● EXERCISE BRIEF:
In the entries below, print exactly the lines from the first through the one with "##### ВНИМАНИЕ!", both included, and none of the pictures.

Records excerpted from a collection:
========

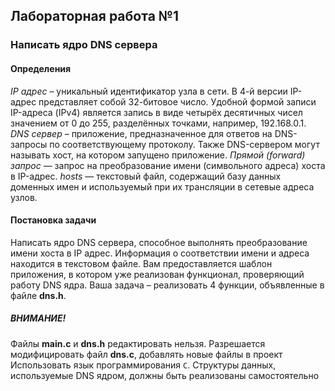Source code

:Лабораторная работа №1
--------------------------------
### Написать ядро DNS сервера

#### Определения
*IP адрес* – уникальный идентификатор узла в сети. В 4-й версии IP-адрес представляет собой 32-битовое число. Удобной формой записи IP-адреса (IPv4) является запись в виде четырёх десятичных чисел значением от 0 до 255, разделённых точками, например, 192.168.0.1.
*DNS сервер* – приложение, предназначенное для ответов на DNS-запросы по соответствующему протоколу. Также DNS-сервером могут называть хост, на котором запущено приложение.
*Прямой (forward) запрос* — запрос на преобразование имени (символьного адреса) хоста в IP-адрес.
*hosts* — текстовый файл, содержащий базу данных доменных имен и используемый при их трансляции в сетевые адреса узлов.

#### Постановка задачи
Написать ядро DNS сервера, способное выполнять преобразование имени хоста в IP адрес. Информация о соответствии имени и адреса находится в текстовом файле.
Вам предоставляется шаблон приложения, в котором уже реализован функционал, проверяющий работу DNS ядра. Ваша задача – реализовать 4 функции, объявленные в файле **dns.h**.

##### ВНИМАНИЕ!

Файлы **main.c** и **dns.h** редактировать нельзя. Разрешается модифицировать файл **dns.c**, добавлять новые файлы в проект
Использовать язык программирования `С`. Структуры данных, используемые DNS ядром, должны быть реализованы самостоятельно
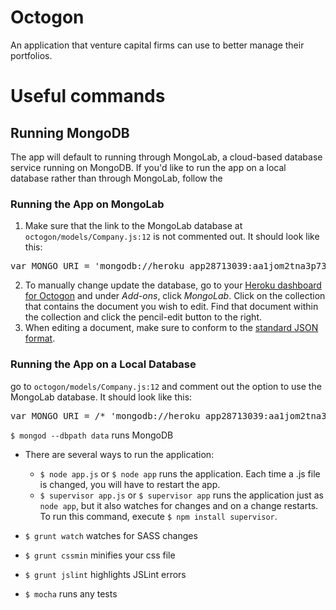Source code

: # Octogon

An application that venture capital firms can use to better manage their portfolios.

# Useful commands
## Running MongoDB
The app will default to running through MongoLab, a cloud-based database service running on MongoDB. If you'd like to run the app on a local database rather than through MongoLab, follow the
### Running the App on MongoLab
1. Make sure that the link to the MongoLab database at `octogon/models/Company.js:12` is not commented out. It should look like this:
<pre>
var MONGO_URI = 'mongodb://heroku_app28713039:aa1jom2tna3p736qs2gglg2b2o@ds063899.mongolab.com:63899/heroku_app28713039'    ||    'mongodb://localhost/test';
</pre>

2. To manually change update the database, go to your [Heroku dashboard for Octogon](https://dashboard.heroku.com/apps/octogon-f8/resources) and under *Add-ons*, click *MongoLab*. Click on the collection that contains the document you wish to edit. Find that document within the collection and click the pencil-edit button to the right.
3. When editing a document, make sure to conform to the [standard JSON format](http://json.org/example).

### Running the App on a Local Database
go to `octogon/models/Company.js:12` and comment out the option to use the MongoLab database. It should look like this:
<pre>
var MONGO_URI = /* 'mongodb://heroku_app28713039:aa1jom2tna3p736qs2gglg2b2o@ds063899.mongolab.com:63899/heroku_app28713039'    ||    */ 'mongodb://localhost/test';
</pre>



`$ mongod --dbpath data` runs MongoDB

- There are several ways to run the application:
	- `$ node app.js` or `$ node app` runs the application. Each time a .js file is changed, you will have to restart the app.
	- `$ supervisor app.js` or `$ supervisor app` runs the application just as `node app`, but it also watches for changes and on a change restarts. To run this command, execute `$ npm install supervisor`.

- `$ grunt watch` watches for SASS changes

- `$ grunt cssmin` minifies your css file

- `$ grunt jslint` highlights JSLint errors

- `$ mocha` runs any tests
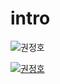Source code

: # intro

![권정호](http://thumb.pann.com/tc_480/http://fimg4.pann.com/new/download.jsp?FileID=39023626)

[![권정호](http://thumb.pann.com/tc_480/http://fimg4.pann.com/new/download.jsp?FileID=39023626)](https://www.youtube.com/watch?v=Amq-qlqbjYA)
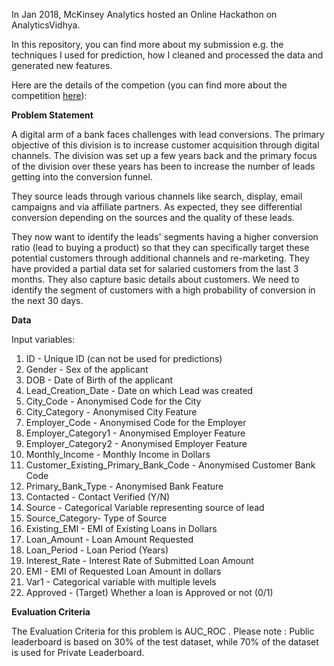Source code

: In Jan 2018, McKinsey Analytics hosted an Online Hackathon on AnalyticsVidhya.

In this repository, you can find more about my submission e.g. the techniques I used for prediction, how I cleaned and processed the data and generated new features.

Here are the details of the competion (you can find more about the competition [here](https://datahack.analyticsvidhya.com/contest/mckinsey-analytics-online-hackathon-ii/lb)):

**Problem Statement**

A digital arm of a bank faces challenges with lead conversions. The primary objective of this division is to increase customer acquisition through digital channels. The division was set up a few years back and the primary focus of the division over these years has been to increase the number of leads getting into the conversion funnel.

They source leads through various channels like search, display, email campaigns and via affiliate partners. As expected, they see differential conversion depending on the sources and the quality of these leads.

They now want to identify the leads' segments having a higher conversion ratio (lead to buying a product) so that they can specifically target these potential customers through additional channels and re-marketing. They have provided a partial data set for salaried customers from the last 3 months. They also capture basic details about customers. We need to identify the segment of customers with a high probability of conversion in the next 30 days.


**Data**

Input variables:
 
1. ID - Unique ID (can not be used for predictions)
2. Gender - Sex of the applicant
3. DOB - Date of Birth of the applicant
4. Lead_Creation_Date - Date on which Lead was created
5. City_Code - Anonymised Code for the City
6. City_Category - Anonymised City Feature
7. Employer_Code - Anonymised Code for the Employer
8. Employer_Category1 - Anonymised Employer Feature
9. Employer_Category2 - Anonymised Employer Feature
10. Monthly_Income - Monthly Income in Dollars
11. Customer_Existing_Primary_Bank_Code - Anonymised Customer Bank Code
12. Primary_Bank_Type - Anonymised Bank Feature
13. Contacted - Contact Verified (Y/N)
14. Source - Categorical Variable representing source of lead
15. Source_Category- Type of Source
16. Existing_EMI - EMI of Existing Loans in Dollars
17. Loan_Amount - Loan Amount Requested
18. Loan_Period - Loan Period (Years)
19. Interest_Rate - Interest Rate of Submitted Loan Amount
20. EMI - EMI of Requested Loan Amount in dollars
21. Var1 - Categorical variable with multiple levels
22. Approved - (Target) Whether a loan is Approved or not (0/1)
 
 
**Evaluation Criteria**

The Evaluation Criteria for this problem is AUC_ROC .
Please note :
Public leaderboard is based on 30% of the test dataset, while 70% of the dataset is used for Private Leaderboard.
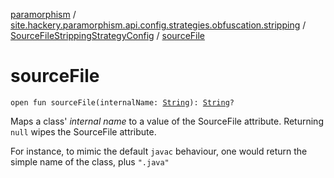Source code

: [paramorphism](../../index.md) / [site.hackery.paramorphism.api.config.strategies.obfuscation.stripping](../index.md) / [SourceFileStrippingStrategyConfig](index.md) / [sourceFile](./source-file.md)

# sourceFile

`open fun sourceFile(internalName: `[`String`](https://kotlinlang.org/api/latest/jvm/stdlib/kotlin/-string/index.html)`): `[`String`](https://kotlinlang.org/api/latest/jvm/stdlib/kotlin/-string/index.html)`?`

Maps a class' *internal name* to a value of the SourceFile attribute.
Returning `null` wipes the SourceFile attribute.

For instance, to mimic the default `javac` behaviour, one would return the simple name of the class, plus `".java"`

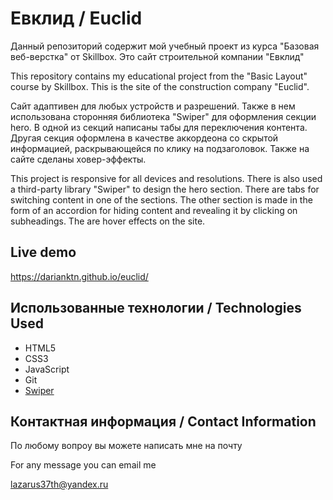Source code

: # Евклид / Euclid

Данный репозиторий содержит мой учебный проект из курса "Базовая веб-верстка" от Skillbox.
Это сайт строительной компании "Евклид"

This repository contains my educational project from the "Basic Layout" course by Skillbox.
This is the site of the construction company "Euclid".

Сайт адаптивен для любых устройств и разрешений.
Также в нем использована сторонняя библиотека "Swiper" для оформления секции hero.
В одной из секций написаны табы для переключения контента.
Другая секция оформлена в качестве аккордеона со скрытой информацией, раскрывающейся по клику на подзаголовок.
Также на сайте сделаны ховер-эффекты.

This project is responsive for all devices and resolutions.
There is also used a third-party library "Swiper" to design the hero section.
There are tabs for switching content in one of the sections.
The other section is made in the form of an accordion for hiding content and revealing it by clicking on subheadings.
The are hover effects on the site.

## Live demo

https://darianktn.github.io/euclid/

## Использованные технологии / Technologies Used
- HTML5
- CSS3
- JavaScript
- Git
- [Swiper](https://swiperjs.com/)

## Контактная информация / Contact Information
По любому вопроу вы можете написать мне на почту 

For any message you can email me

lazarus37th@yandex.ru
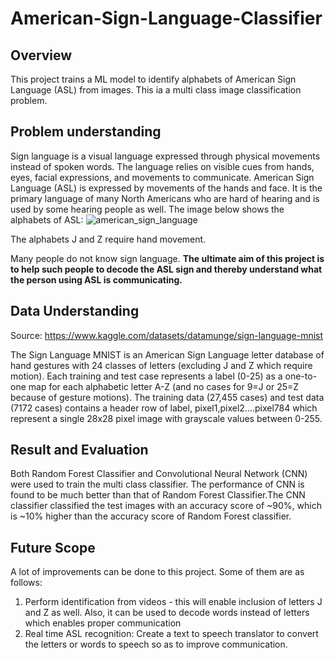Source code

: # American-Sign-Language-Classifier
## Overview
This project trains a ML model to identify alphabets of American Sign Language (ASL) from images. This ia a multi class image classification problem.
## Problem understanding
Sign language is a visual language expressed through physical movements instead of spoken words. The language relies on visible cues from hands, eyes, facial expressions, and movements to communicate. American Sign Language (ASL) is expressed by movements of the hands and face. It is the primary language of many North Americans who are hard of hearing and is used by some hearing people as well. The image below shows the alphabets of ASL:
![american_sign_language](https://github.com/user-attachments/assets/1f1d1b9d-71fa-4dad-8252-7d4ae63db593)

The alphabets J and Z require hand movement.

Many people do not know sign language. **The ultimate aim of this project is to help such people to decode the ASL sign and thereby understand what the person using ASL is communicating.**
## Data Understanding
Source: https://www.kaggle.com/datasets/datamunge/sign-language-mnist

The Sign Language MNIST is an American Sign Language letter database of hand gestures with 24 classes of letters (excluding J and Z which require motion).
Each training and test case represents a label (0-25) as a one-to-one map for each alphabetic letter A-Z (and no cases for 9=J or 25=Z because of gesture motions). The training data (27,455 cases) and test data (7172 cases) contains a header row of label, pixel1,pixel2….pixel784 which represent a single 28x28 pixel image with grayscale values between 0-255. 
## Result and Evaluation
Both Random Forest Classifier and Convolutional Neural Network (CNN) were used to train the multi class classifier. The performance of CNN is found to be much better than that of Random Forest Classifier.The CNN classifier classified the test images with an accuracy score of ~90%, which is ~10% higher than the accuracy score of Random Forest classifier.
## Future Scope
A lot of improvements can be done to this project. Some of them are as follows:<br>
1. Perform identification from videos - this will enable inclusion of letters J and Z as well. Also, it can be used to decode words instead of letters which enables proper communication <br>
2. Real time ASL recognition: Create a text to speech translator to convert the letters or words to speech so as to improve communication. 
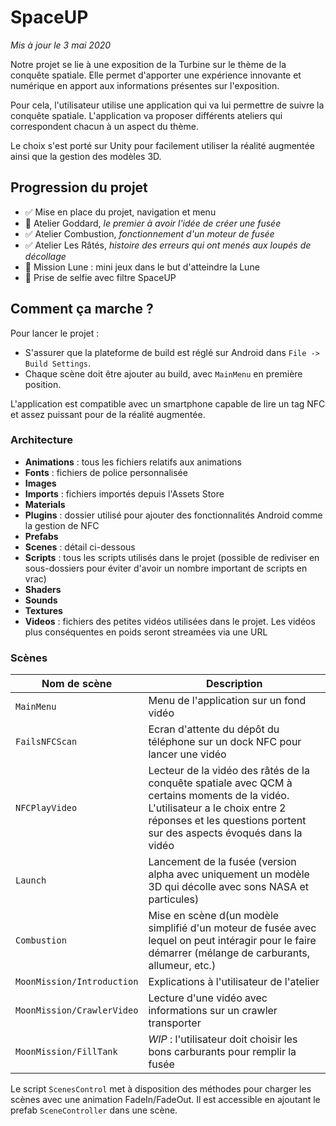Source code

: # SpaceUP

*Mis à jour le 3 mai 2020*

Notre projet se lie à une exposition de la Turbine sur le thème de la conquête spatiale. 
Elle permet d'apporter une expérience innovante et numérique en apport aux informations présentes sur l'exposition.

Pour cela, l'utilisateur utilise une application qui va lui permettre de suivre la conquête spatiale.
L'application va proposer différents ateliers qui correspondent chacun à un aspect du thème.

Le choix s'est porté sur Unity pour facilement utiliser la réalité augmentée ainsi que la gestion des modèles 3D.

## Progression du projet

- ✅ Mise en place du projet, navigation et menu
- 🔨 Atelier Goddard, *le premier à avoir l'idée de créer une fusée*
- ✅ Atelier Combustion, *fonctionnement d'un moteur de fusée*
- ✅ Atelier Les Râtés, *histoire des erreurs qui ont menés aux loupés de décollage*
- 🔨 Mission Lune : mini jeux dans le but d'atteindre la Lune
- 🔨 Prise de selfie avec filtre SpaceUP

## Comment ça marche ?

Pour lancer le projet : 
- S'assurer que la plateforme de build est réglé sur Android dans `File -> Build Settings`. 
- Chaque scène doit être ajouter au build, avec `MainMenu` en première position.

L'application est compatible avec un smartphone capable de lire un tag NFC et assez puissant pour de la réalité augmentée.

### Architecture

- **Animations** : tous les fichiers relatifs aux animations
- **Fonts** : fichiers de police personnalisée
- **Images**
- **Imports** : fichiers importés depuis l'Assets Store
- **Materials**
- **Plugins** : dossier utilisé pour ajouter des fonctionnalités Android comme la gestion de NFC
- **Prefabs**
- **Scenes** : détail ci-dessous
- **Scripts** : tous les scripts utilisés dans le projet (possible de rediviser en sous-dossiers pour éviter d'avoir un nombre important de scripts en vrac)
- **Shaders**
- **Sounds** 
- **Textures**
- **Videos** : fichiers des petites vidéos utilisées dans le projet. Les vidéos plus conséquentes en poids seront streamées via une URL


### Scènes

| Nom de scène   | Description                                                                                                                                           |
|----------------|-------------------------------------------------------------------------------------------------------------------------------------------------------|
| `MainMenu`     | Menu de l'application sur un fond vidéo                                                                                                               |
| `FailsNFCScan` | Ecran d'attente du dépôt du téléphone sur un dock NFC pour lancer une vidéo                                                                           |
| `NFCPlayVideo` | Lecteur de la vidéo des râtés de la conquête spatiale avec QCM à certains moments de la vidéo. L'utilisateur a le choix entre 2 réponses et les questions portent sur des aspects évoqués dans la vidéo  |
| `Launch`       | Lancement de la fusée (version alpha avec uniquement un modèle 3D qui décolle avec sons NASA et particules)                                           |
| `Combustion`   | Mise en scène d(un modèle simplifié d'un moteur de fusée avec lequel on peut intéragir pour le faire démarrer (mélange de carburants, allumeur, etc.) |
| `MoonMission/Introduction`   | Explications à l'utilisateur de l'atelier |
| `MoonMission/CrawlerVideo`   | Lecture d'une vidéo avec informations sur un crawler transporter |
| `MoonMission/FillTank`   | *WIP* : l'utilisateur doit choisir les bons carburants pour remplir la fusée |

Le script `ScenesControl` met à disposition des méthodes pour charger les scènes avec une animation FadeIn/FadeOut. Il est accessible en ajoutant le prefab `SceneController` dans une scène.
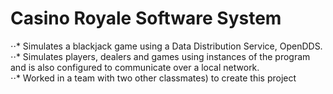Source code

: # Casino Royale Software System
⋅⋅* Simulates a blackjack game using a Data Distribution Service, OpenDDS.<br/> 
⋅⋅* Simulates players, dealers and games using instances of the program and is also configured to communicate over a local network.<br/>
⋅⋅* Worked in a team with two other classmates) to create this project
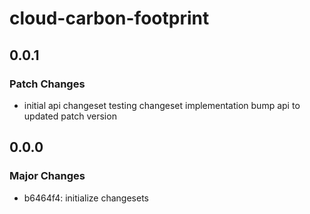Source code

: # cloud-carbon-footprint

## 0.0.1

### Patch Changes

- initial api changeset
  testing changeset implementation
  bump api to updated patch version

## 0.0.0

### Major Changes

- b6464f4: initialize changesets
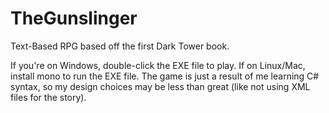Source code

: # TheGunslinger
Text-Based RPG based off the first Dark Tower book.

If you're on Windows, double-click the EXE file to play. If on Linux/Mac, install mono to run the EXE file. The game is just a result of me learning C# syntax, so my design choices may be less than great (like not using XML files for the story).
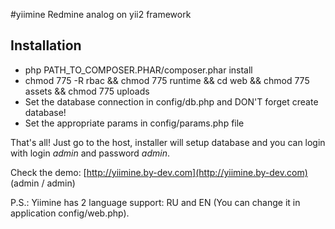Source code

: #yiimine
Redmine analog on yii2 framework

## Installation

* php PATH_TO_COMPOSER.PHAR/composer.phar install
* chmod 775 -R rbac && chmod 775 runtime && cd web && chmod 775 assets && chmod 775 uploads
* Set the database connection in config/db.php and DON'T forget create database!
* Set the appropriate params in config/params.php file

That's all! Just go to the host, installer will setup database and you can login with login *admin* and password *admin*.

Check the demo: [http://yiimine.by-dev.com](http://yiimine.by-dev.com) (admin / admin)

P.S.: Yiimine has 2 language support: RU and EN (You can change it in application config/web.php).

========

● EXERCISE RESULT:
Source code

:Лабораторная работа №1
--------------------------------
### Написать ядро DNS сервера

#### Определения
*IP адрес* – уникальный идентификатор узла в сети. В 4-й версии IP-адрес представляет собой 32-битовое число. Удобной формой записи IP-адреса (IPv4) является запись в виде четырёх десятичных чисел значением от 0 до 255, разделённых точками, например, 192.168.0.1.
*DNS сервер* – приложение, предназначенное для ответов на DNS-запросы по соответствующему протоколу. Также DNS-сервером могут называть хост, на котором запущено приложение.
*Прямой (forward) запрос* — запрос на преобразование имени (символьного адреса) хоста в IP-адрес.
*hosts* — текстовый файл, содержащий базу данных доменных имен и используемый при их трансляции в сетевые адреса узлов.

#### Постановка задачи
Написать ядро DNS сервера, способное выполнять преобразование имени хоста в IP адрес. Информация о соответствии имени и адреса находится в текстовом файле.
Вам предоставляется шаблон приложения, в котором уже реализован функционал, проверяющий работу DNS ядра. Ваша задача – реализовать 4 функции, объявленные в файле **dns.h**.

##### ВНИМАНИЕ!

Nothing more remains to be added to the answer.